Kombinasi penurunan pendapatan dari kegiatan usaha tani dan daya beli yang tergerus tentu saja akan menurunkan tingkat kesejahteraan petani. Penurunan ini biasanya tercermin dari pergerakan indeks Nilai Tukar Petani (NTP), yang merupakan rasio antara indeks yang diterima petani dan indeks yang dibayarkan petani.
Namun demikian, kita sebetulnya tak perlu terlalu risau. Fakta di lapangan menunjukkan, petani kita ternyata sudah cukup cerdas dan siap untuk mengantisipasi kenaikan harga BBM dengan berbagai alternatif. Salah satunya adalah penggunaan gas LPG tabung ukuran 3 kilogram, yang biasa dipakai untuk memasak, sebagai pengganti BBM (bensin atau solar). Penggunaan gas LPG sebagai pengganti BBM, antara lain, bisa dijumpai di Kecamatan Botonompo Selatan, Kabupaten Gowa, Provinsi Sulawesi Selatan.
Sebagain besar petani tanaman pangan di Kecamatan tersebut mengandalkan pompa agar bisa melakukan penanaman sebanyak tiga kali dalam setahun. Dulu semua pompa petani menggunakan bensin. Tapi saat ini, banyak petani yang sudah menggunakan gas LPG sebagai pengganti bensin.

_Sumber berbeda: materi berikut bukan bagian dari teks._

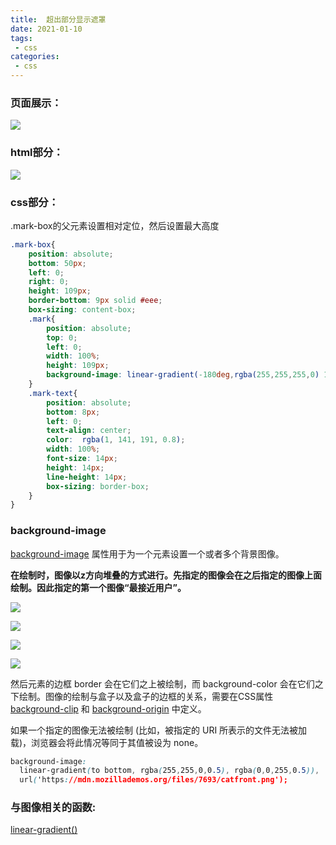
 ```yaml
---
title:  超出部分显示遮罩
date: 2021-01-10
tags:
 - css
categories: 
 - css
---
```




### 页面展示：

![](https://gitee.com/Sweny/images/raw/master/img/20210113172216.png)

### html部分：

![](https://gitee.com/Sweny/images/raw/master/img/20210113172054.png)


### css部分：

.mark-box的父元素设置相对定位，然后设置最大高度

```css
.mark-box{
    position: absolute;
    bottom: 50px;
    left: 0;
    right: 0;
    height: 109px;
    border-bottom: 9px solid #eee;
    box-sizing: content-box;
    .mark{
        position: absolute;
        top: 0;
        left: 0;
        width: 100%;
        height: 109px;
        background-image: linear-gradient(-180deg,rgba(255,255,255,0) 13%,#eee 83%);
    }
    .mark-text{
        position: absolute;
        bottom: 8px;
        left: 0;
        text-align: center;
        color:  rgba(1, 141, 191, 0.8);
        width: 100%;
        font-size: 14px;
        height: 14px;
        line-height: 14px;
        box-sizing: border-box;
    }
}
```
### background-image

[background-image](https://developer.mozilla.org/zh-CN/docs/Web/CSS/background-image) 属性用于为一个元素设置一个或者多个背景图像。

**在绘制时，图像以z方向堆叠的方式进行。先指定的图像会在之后指定的图像上面绘制。因此指定的第一个图像“最接近用户”。**

![](https://gitee.com/Sweny/images/raw/master/img/20210113174012.png)

![](https://gitee.com/Sweny/images/raw/master/img/20210113174037.png)

![](https://gitee.com/Sweny/images/raw/master/img/20210113174059.png)

![](https://gitee.com/Sweny/images/raw/master/img/20210113174120.png)

然后元素的边框 border 会在它们之上被绘制，而 background-color 会在它们之下绘制。图像的绘制与盒子以及盒子的边框的关系，需要在CSS属性[background-clip](https://developer.mozilla.org/zh-CN/docs/Web/CSS/background-clip) 和 [background-origin](https://developer.mozilla.org/zh-CN/docs/Web/CSS/background-origin) 中定义。

如果一个指定的图像无法被绘制 (比如，被指定的 URI 所表示的文件无法被加载)，浏览器会将此情况等同于其值被设为 none。



```css
background-image:
  linear-gradient(to bottom, rgba(255,255,0,0.5), rgba(0,0,255,0.5)),
  url('https://mdn.mozillademos.org/files/7693/catfront.png');
```
### 与图像相关的函数: 

[linear-gradient()](https://developer.mozilla.org/zh-CN/docs/Web/CSS/linear-gradient())




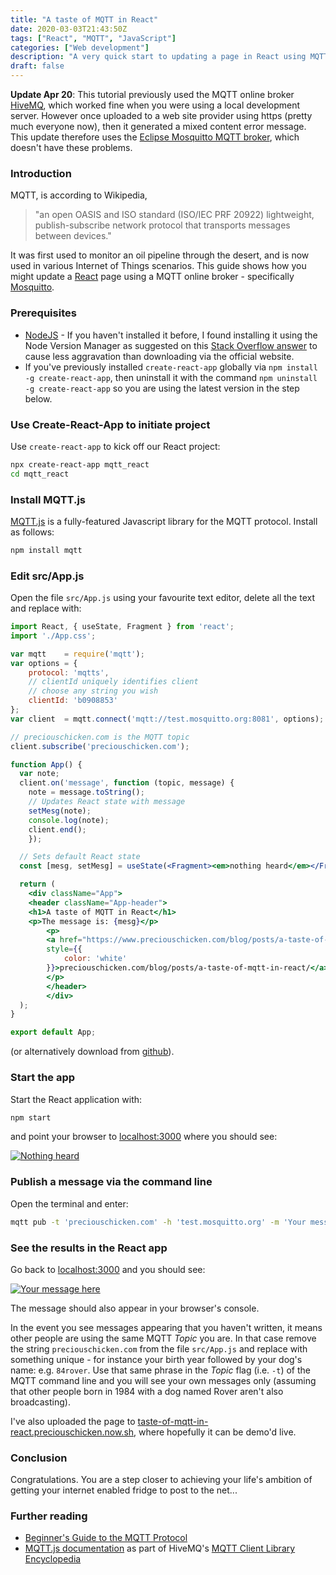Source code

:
 ```yaml
---
title: "A taste of MQTT in React"
date: 2020-03-03T21:43:50Z
tags: ["React", "MQTT", "JavaScript"]
categories: ["Web development"]
description: "A very quick start to updating a page in React using MQTT"
draft: false
---
```


**Update Apr 20**: This tutorial previously used the MQTT online broker [HiveMQ](https://www.hivemq.com), which worked fine when you were using a local development server.  However once uploaded to a web site provider using https (pretty much everyone now), then it generated a mixed content error message.  This update therefore uses the [Eclipse Mosquitto MQTT broker](https://mosquitto.org), which doesn't have these problems.

### Introduction

MQTT, is according to Wikipedia, 
>"an open OASIS and ISO standard (ISO/IEC PRF 20922) lightweight, publish-subscribe network protocol that transports messages between devices."

It was first used to monitor an oil pipeline through the desert, and is now used in various Internet of Things scenarios.  This guide shows how you might update a [React](https://reactjs.org) page using a MQTT online broker - specifically [Mosquitto](https://mosquitto.org).

### Prerequisites

-  [NodeJS](https://nodejs.org) - If you haven't installed it before, I found installing it using the Node Version Manager as suggested on this [Stack Overflow answer](https://stackoverflow.com/a/24404451/6333825) to cause less aggravation than downloading via the official website.
-  If you've previously installed `create-react-app` globally via `npm install -g create-react-app`, then uninstall it with the command `npm uninstall -g create-react-app` so you are using the latest version in the step below. 

### Use Create-React-App to initiate project

Use `create-react-app` to kick off our React project:

```bash
npx create-react-app mqtt_react
cd mqtt_react
```

### Install MQTT.js

[MQTT.js](https://github.com/mqttjs/MQTT.js) is a fully-featured Javascript library for the MQTT protocol.  Install as follows:

```bash
npm install mqtt
```

### Edit src/App.js

Open the file `src/App.js` using your favourite text editor, delete all the text and replace with:

```jsx
import React, { useState, Fragment } from 'react';
import './App.css';

var mqtt    = require('mqtt');
var options = {
	protocol: 'mqtts',
	// clientId uniquely identifies client
	// choose any string you wish
	clientId: 'b0908853' 	
};
var client  = mqtt.connect('mqtt://test.mosquitto.org:8081', options);

// preciouschicken.com is the MQTT topic
client.subscribe('preciouschicken.com');

function App() {
  var note;
  client.on('message', function (topic, message) {
    note = message.toString();
    // Updates React state with message 
    setMesg(note);
    console.log(note);
    client.end();
    });

  // Sets default React state 
  const [mesg, setMesg] = useState(<Fragment><em>nothing heard</em></Fragment>);

  return (
    <div className="App">
    <header className="App-header">
    <h1>A taste of MQTT in React</h1>
    <p>The message is: {mesg}</p>
		<p>
		<a href="https://www.preciouschicken.com/blog/posts/a-taste-of-mqtt-in-react/"    
		style={{
			color: 'white'
		}}>preciouschicken.com/blog/posts/a-taste-of-mqtt-in-react/</a>
		</p>
		</header>
		</div>
  );
}

export default App;
```

(or alternatively download from [github](https://github.com/PreciousChicken/taste_of_mqtt_in_react)).


### Start the app

Start the React application with:

```bash
npm start
```

and point your browser to [localhost:3000](http://localhost:3000) where you should see:

[![Nothing heard](https://www.preciouschicken.com/blog/images/taste_of_react_nothing_heard.png)](https://www.preciouschicken.com/blog/images/taste_of_react_nothing_heard.png)

### Publish a message via the command line

Open the terminal and enter:

```bash
mqtt pub -t 'preciouschicken.com' -h 'test.mosquitto.org' -m 'Your message here!'
```

### See the results in the React app

Go back to [localhost:3000](http://localhost:3000) and you should see:

[![Your message here](https://www.preciouschicken.com/blog/images/taste_of_react_your_message.png)](https://www.preciouschicken.com/blog/images/taste_of_react_your_message.png)

The message should also appear in your browser's console.

In the event you see messages appearing that you haven't written, it means other people are using the same MQTT _Topic_ you are.  In that case remove the string `preciouschicken.com` from the file `src/App.js` and replace with something unique - for instance your birth year followed by your dog's name: e.g. `84rover`.  Use that same phrase in the _Topic_ flag (i.e. `-t`) of the MQTT command line and you will see your own messages only (assuming that other people born in 1984 with a dog named Rover aren't also broadcasting).

I've also uploaded the page to [taste-of-mqtt-in-react.preciouschicken.now.sh](https://taste-of-mqtt-in-react.preciouschicken.now.sh), where hopefully it can be demo'd live.

### Conclusion

Congratulations.  You are a step closer to achieving your life's ambition of getting  your internet enabled fridge to post to the net...

### Further reading

- [Beginner's Guide to the MQTT Protocol](http://www.steves-internet-guide.com/mqtt/)
- [MQTT.js documentation](https://www.hivemq.com/blog/mqtt-client-library-mqtt-js/) as part of HiveMQ's [MQTT Client Library Encyclopedia](https://www.hivemq.com/mqtt-client-library-encyclopedia/)


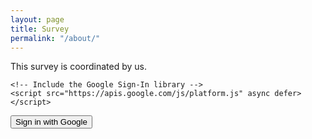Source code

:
 ```yaml
---
layout: page
title: Survey
permalink: "/about/"
---
```


<head>
    <title>About</title>
</head>
<body>
    <div class="container">
        This survey is coordinated by us. 
    </div>
</body>


<head>
    <title>Google Sign-In Example</title>
    
    <!-- Include the Google Sign-In library -->
    <script src="https://apis.google.com/js/platform.js" async defer></script>
</head>
<body>

<!-- Add the Sign-In button -->
<button type="button" id="google-signin-button">Sign in with Google</button>

<script>
// Initialize the Google Sign-In API
gapi.load('auth2', function() {
    gapi.auth2.init({
        client_id: '1092513324979-i2efio0recer8vjfjsim86eva7pi7919.apps.googleusercontent.com' // Your Client ID
    });
});

// Function to handle Google Sign-In
function signInWithGoogle() {
    gapi.auth2.getAuthInstance().signIn().then(function(googleUser) {
        // Handle the user sign-in
        console.log('User signed in.');
        // You can access user information via googleUser.getBasicProfile() and take further actions.
    });
}

// Attach the signInWithGoogle function to the button's click event
document.getElementById('google-signin-button').addEventListener('click', signInWithGoogle);
</script>

</body>

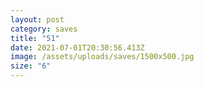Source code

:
 ```yaml
---
layout: post
category: saves
title: "51"
date: 2021-07-01T20:30:56.413Z
image: /assets/uploads/saves/1500x500.jpg
size: "6"
---
```

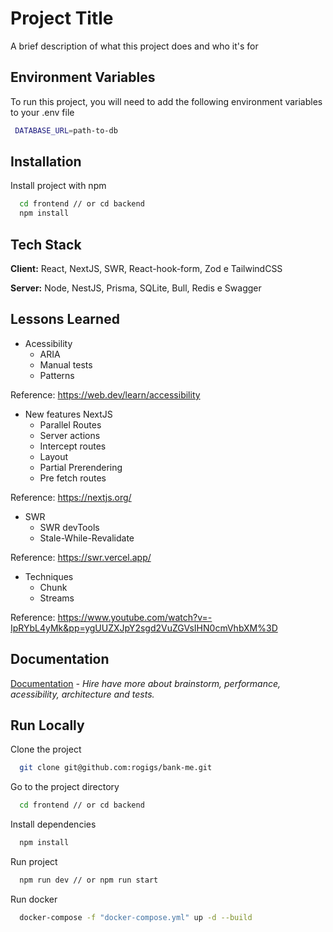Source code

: # Project Title

A brief description of what this project does and who it's for

## Environment Variables

To run this project, you will need to add the following environment variables to your .env file

```bash
 DATABASE_URL=path-to-db
```

## Installation

Install project with npm

```bash
  cd frontend // or cd backend
  npm install 
```
    
## Tech Stack

**Client:** React, NextJS, SWR, React-hook-form, Zod e TailwindCSS

**Server:** Node, NestJS, Prisma, SQLite, Bull, Redis e Swagger


## Lessons Learned

- Acessibility
    - ARIA
    - Manual tests
    - Patterns

Reference: https://web.dev/learn/accessibility

- New features NextJS
    - Parallel Routes
    - Server actions
    - Intercept routes
    - Layout
    - Partial Prerendering
    - Pre fetch routes

Reference: https://nextjs.org/

- SWR
    - SWR devTools
    - Stale-While-Revalidate

Reference: https://swr.vercel.app/

- Techniques
    - Chunk
    - Streams

Reference: https://www.youtube.com/watch?v=-IpRYbL4yMk&pp=ygUUZXJpY2sgd2VuZGVsIHN0cmVhbXM%3D


## Documentation

[Documentation](https://github.com/rogigs/bank-me/wiki) _- Hire have more about brainstorm, performance, acessibility, architecture and tests._


## Run Locally

Clone the project

```bash
  git clone git@github.com:rogigs/bank-me.git
```

Go to the project directory

```bash
  cd frontend // or cd backend
```

Install dependencies

```bash
  npm install
```

Run project

```bash
  npm run dev // or npm run start 
```

Run docker

```bash
  docker-compose -f "docker-compose.yml" up -d --build
```


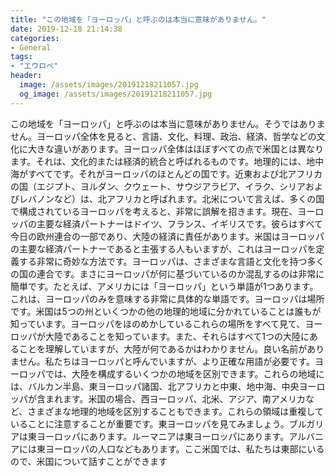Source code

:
 ```yaml
---
title: "この地域を「ヨーロッパ」と呼ぶのは本当に意味がありません。"
date: 2019-12-18 21:14:38
categories:
- General
tags:
- "エウロペ"
header:
  image: /assets/images/20191218211057.jpg
  og_image: /assets/images/20191218211057.jpg
---
```


この地域を「ヨーロッパ」と呼ぶのは本当に意味がありません。そうではありません。ヨーロッパ全体を見ると、言語、文化、料理、政治、経済、哲学などの文化に大きな違いがあります。ヨーロッパ全体はほぼすべての点で米国とは異なります。それは、文化的または経済的統合と呼ばれるものです。地理的には、地中海がすべてです。それがヨーロッパのほとんどの国です。近東および北アフリカの国（エジプト、ヨルダン、クウェート、サウジアラビア、イラク、シリアおよびレバノンなど）は、北アフリカと呼ばれます。北米について言えば、多くの国で構成されているヨーロッパを考えると、非常に誤解を招きます。現在、ヨーロッパの主要な経済パートナーはドイツ、フランス、イギリスです。彼らはすべて今日の欧州連合の一部であり、大陸の経済に責任があります。米国はヨーロッパの主要な経済パートナーであると主張する人もいますが、これはヨーロッパを定義する非常に奇妙な方法です。ヨーロッパは、さまざまな言語と文化を持つ多くの国の連合です。まさにヨーロッパが何に基づいているのか混乱するのは非常に簡単です。たとえば、アメリカには「ヨーロッパ」という単語が1つあります。これは、ヨーロッパのみを意味する非常に具体的な単語です。ヨーロッパは場所です。米国は5つの州といくつかの他の地理的地域に分かれていることは誰もが知っています。ヨーロッパをほのめかしているこれらの場所をすべて見て、ヨーロッパが大陸であることを知っています。また、それらはすべて1つの大陸にあることを理解していますが、大陸が何であるかはわかりません。良い名前がありません。私たちはヨーロッパと呼んでいますが、より正確な用語が必要です。ヨーロッパでは、大陸を構成するいくつかの地域を区別できます。これらの地域には、バルカン半島、東ヨーロッパ諸国、北アフリカと中東、地中海、中央ヨーロッパが含まれます。米国の場合、西ヨーロッパ、北米、アジア、南アメリカなど、さまざまな地理的地域を区別することもできます。これらの領域は重複していることに注意することが重要です。東ヨーロッパを見てみましょう。ブルガリアは東ヨーロッパにあります。ルーマニアは東ヨーロッパにあります。アルバニアには東ヨーロッパの人口などもあります。ここ米国では、私たちは東部にいるので、米国について話すことができます
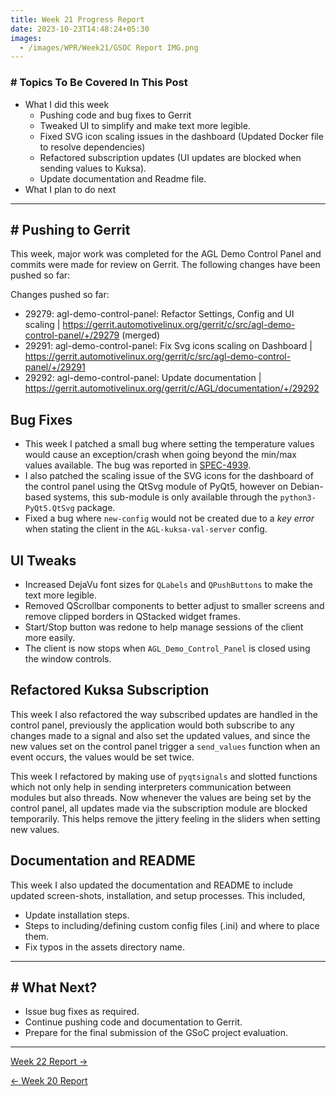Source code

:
 ```yaml
---
title: Week 21 Progress Report
date: 2023-10-23T14:48:24+05:30
images:
  - /images/WPR/Week21/GSOC Report IMG.png
---
```

### # Topics To Be Covered In This Post
- What I did this week
	- Pushing code and bug fixes to Gerrit
	- Tweaked UI to simplify and make text more legible.
	- Fixed SVG icon scaling issues in the dashboard (Updated Docker file to resolve dependencies)
	- Refactored subscription updates (UI updates are blocked when sending values to Kuksa).
	- Update documentation and Readme file.
- What I plan to do next 

---
## # Pushing to Gerrit

This week, major work was completed for the AGL Demo Control Panel and commits were made for review on Gerrit. The following changes have been pushed so far:

Changes pushed so far:
- 29279: agl-demo-control-panel: Refactor Settings, Config and UI scaling | https://gerrit.automotivelinux.org/gerrit/c/src/agl-demo-control-panel/+/29279 (merged)
- 29291: agl-demo-control-panel: Fix Svg icons scaling on Dashboard | https://gerrit.automotivelinux.org/gerrit/c/src/agl-demo-control-panel/+/29291
- 29292: agl-demo-control-panel: Update documentation | https://gerrit.automotivelinux.org/gerrit/c/AGL/documentation/+/29292

## Bug Fixes

- This week I patched a small bug where setting the temperature values would cause an exception/crash when going beyond the min/max values available. The bug was reported in [SPEC-4939](https://jira.automotivelinux.org/browse/SPEC-4939).
- I also patched the scaling issue of the SVG icons for the dashboard of the control panel using the QtSvg module of PyQt5, however on Debian-based systems, this sub-module is only available through the `python3-PyQt5.QtSvg` package. 
- Fixed a bug where `new-config` would not be created due to a *key error* when stating the client in the `AGL-kuksa-val-server` config.
## UI Tweaks

- Increased DejaVu font sizes for `QLabels` and `QPushButtons` to make the text more legible.
- Removed QScrollbar components to better adjust to smaller screens and remove clipped borders in QStacked widget frames.
- Start/Stop button was redone to help manage sessions of the client more easily.
- The client is now stops when `AGL_Demo_Control_Panel` is closed using the window controls.
## Refactored Kuksa Subscription

This week I also refactored the way subscribed updates are handled in the control panel, previously the application would both subscribe to any changes made to a signal and also set the updated values, and since the new values set on the control panel trigger a `send_values` function when an event occurs, the values would be set twice.

This week I refactored by making use of `pyqtsignals` and slotted functions which not only help in sending interpreters communication between modules but also threads. Now whenever the values are being set by the control panel, all updates made via the subscription module are blocked temporarily. This helps remove the jittery feeling in the sliders when setting new values. 

## Documentation and README

This week I also updated the documentation and README to include updated screen-shots, installation, and setup processes. This included,
- Update installation steps.
- Steps to including/defining custom config files (.ini) and where to place them.
- Fix typos in the assets directory name.

---

## # What Next?

- Issue bug fixes as required.
- Continue pushing code and documentation to Gerrit.
- Prepare for the final submission of the GSoC project evaluation.

---

[Week 22 Report →](/articles/week-22)

[← Week 20 Report](/articles/week-20)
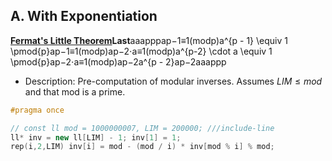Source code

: ## A. With Exponentiation
[**Fermat's Little Theorem**](https://en.wikipedia.org/wiki/Fermat%27s_little_theorem)**Last**aaapppap−1≡1(modp)a^{p - 1} \equiv 1 \pmod{p}ap−1≡1(modp)ap−2⋅a≡1(modp)a^{p-2} \cdot a \equiv 1 \pmod{p}ap−2⋅a≡1(modp)ap−2a^{p - 2}ap−2aaappp
 * Description: Pre-computation of modular inverses. Assumes $LIM \le mod$ and that mod is a prime.
```cpp
#pragma once

// const ll mod = 1000000007, LIM = 200000; ///include-line
ll* inv = new ll[LIM] - 1; inv[1] = 1;
rep(i,2,LIM) inv[i] = mod - (mod / i) * inv[mod % i] % mod;
```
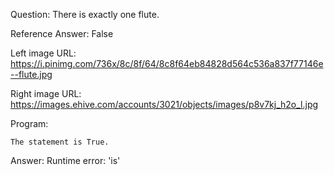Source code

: Question: There is exactly one flute.

Reference Answer: False

Left image URL: https://i.pinimg.com/736x/8c/8f/64/8c8f64eb84828d564c536a837f77146e--flute.jpg

Right image URL: https://images.ehive.com/accounts/3021/objects/images/p8v7kj_h2o_l.jpg

Program:

```
The statement is True.
```
Answer: Runtime error: 'is'

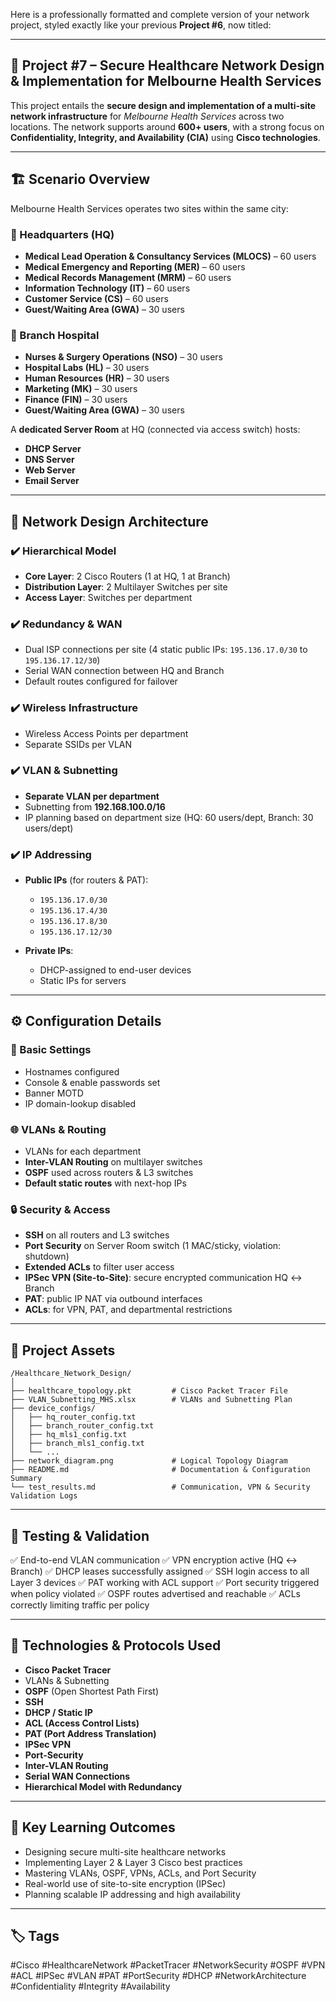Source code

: Here is a professionally formatted and complete version of your network project, styled exactly like your previous **Project #6**, now titled:

---

## 🏥 Project #7 – Secure Healthcare Network Design & Implementation for Melbourne Health Services

This project entails the **secure design and implementation of a multi-site network infrastructure** for *Melbourne Health Services* across two locations. The network supports around **600+ users**, with a strong focus on **Confidentiality, Integrity, and Availability (CIA)** using **Cisco technologies**.

---

## 🏗️ Scenario Overview

Melbourne Health Services operates two sites within the same city:

### 🏢 Headquarters (HQ)

* **Medical Lead Operation & Consultancy Services (MLOCS)** – 60 users
* **Medical Emergency and Reporting (MER)** – 60 users
* **Medical Records Management (MRM)** – 60 users
* **Information Technology (IT)** – 60 users
* **Customer Service (CS)** – 60 users
* **Guest/Waiting Area (GWA)** – 30 users

### 🏥 Branch Hospital

* **Nurses & Surgery Operations (NSO)** – 30 users
* **Hospital Labs (HL)** – 30 users
* **Human Resources (HR)** – 30 users
* **Marketing (MK)** – 30 users
* **Finance (FIN)** – 30 users
* **Guest/Waiting Area (GWA)** – 30 users

A **dedicated Server Room** at HQ (connected via access switch) hosts:

* **DHCP Server**
* **DNS Server**
* **Web Server**
* **Email Server**

---

## 🧱 Network Design Architecture

### ✔️ Hierarchical Model

* **Core Layer**: 2 Cisco Routers (1 at HQ, 1 at Branch)
* **Distribution Layer**: 2 Multilayer Switches per site
* **Access Layer**: Switches per department

### ✔️ Redundancy & WAN

* Dual ISP connections per site (4 static public IPs: `195.136.17.0/30` to `195.136.17.12/30`)
* Serial WAN connection between HQ and Branch
* Default routes configured for failover

### ✔️ Wireless Infrastructure

* Wireless Access Points per department
* Separate SSIDs per VLAN

### ✔️ VLAN & Subnetting

* **Separate VLAN per department**
* Subnetting from **192.168.100.0/16**
* IP planning based on department size (HQ: 60 users/dept, Branch: 30 users/dept)

### ✔️ IP Addressing

* **Public IPs** (for routers & PAT):

  * `195.136.17.0/30`
  * `195.136.17.4/30`
  * `195.136.17.8/30`
  * `195.136.17.12/30`
* **Private IPs**:

  * DHCP-assigned to end-user devices
  * Static IPs for servers

---

## ⚙️ Configuration Details

### 🔐 Basic Settings

* Hostnames configured
* Console & enable passwords set
* Banner MOTD
* IP domain-lookup disabled

### 🌐 VLANs & Routing

* VLANs for each department
* **Inter-VLAN Routing** on multilayer switches
* **OSPF** used across routers & L3 switches
* **Default static routes** with next-hop IPs

### 🔒 Security & Access

* **SSH** on all routers and L3 switches
* **Port Security** on Server Room switch (1 MAC/sticky, violation: shutdown)
* **Extended ACLs** to filter user access
* **IPSec VPN (Site-to-Site)**: secure encrypted communication HQ ↔ Branch
* **PAT**: public IP NAT via outbound interfaces
* **ACLs**: for VPN, PAT, and departmental restrictions

---

## 📁 Project Assets

```
/Healthcare_Network_Design/
│
├── healthcare_topology.pkt         # Cisco Packet Tracer File
├── VLAN_Subnetting_MHS.xlsx        # VLANs and Subnetting Plan
├── device_configs/
│   ├── hq_router_config.txt
│   ├── branch_router_config.txt
│   ├── hq_mls1_config.txt
│   ├── branch_mls1_config.txt
│   └── ...
├── network_diagram.png             # Logical Topology Diagram
├── README.md                       # Documentation & Configuration Summary
└── test_results.md                 # Communication, VPN & Security Validation Logs
```

---

## 🧪 Testing & Validation

✅ End-to-end VLAN communication
✅ VPN encryption active (HQ ↔ Branch)
✅ DHCP leases successfully assigned
✅ SSH login access to all Layer 3 devices
✅ PAT working with ACL support
✅ Port security triggered when policy violated
✅ OSPF routes advertised and reachable
✅ ACLs correctly limiting traffic per policy

---

## 🚀 Technologies & Protocols Used

* **Cisco Packet Tracer**
* VLANs & Subnetting
* **OSPF** (Open Shortest Path First)
* **SSH**
* **DHCP / Static IP**
* **ACL (Access Control Lists)**
* **PAT (Port Address Translation)**
* **IPSec VPN**
* **Port-Security**
* **Inter-VLAN Routing**
* **Serial WAN Connections**
* **Hierarchical Model with Redundancy**

---

## 🧠 Key Learning Outcomes

* Designing secure multi-site healthcare networks
* Implementing Layer 2 & Layer 3 Cisco best practices
* Mastering VLANs, OSPF, VPNs, ACLs, and Port Security
* Real-world use of site-to-site encryption (IPSec)
* Planning scalable IP addressing and high availability

---

## 🏷️ Tags

\#Cisco #HealthcareNetwork #PacketTracer #NetworkSecurity #OSPF #VPN #ACL #IPSec #VLAN #PAT #PortSecurity #DHCP #NetworkArchitecture #Confidentiality #Integrity #Availability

Penggunaan gas LPG ternyata bisa menghemat biaya pompanisasi, terutama jika penanaman dilakukan pada musim kemarau yang membutuhkan lebih banyak air. Hasil wawancara penulis dengan petani menunjukkan, penghematan ongkos pompanisasi bisa mencapai 60 persen bila menggunakan gas LPG. Menurut informasi dari petani, untuk sekali pompanisasi, 1 hektare lahan sawah rata-rata menghabiskan 5-15 liter bensin. Sementara jika menggunakan gas, 1 hektare lahan hanya membutuhkan 1-2 tabung gas LPG ukuran 3 kilogram. Padahal, harga bensin di Kecamatan Botonompo Selatan sebesar Rp7.000 per liter, sementara harga gas LPG ukuran 3 kilogram sebesar Rp16.000 per tabung.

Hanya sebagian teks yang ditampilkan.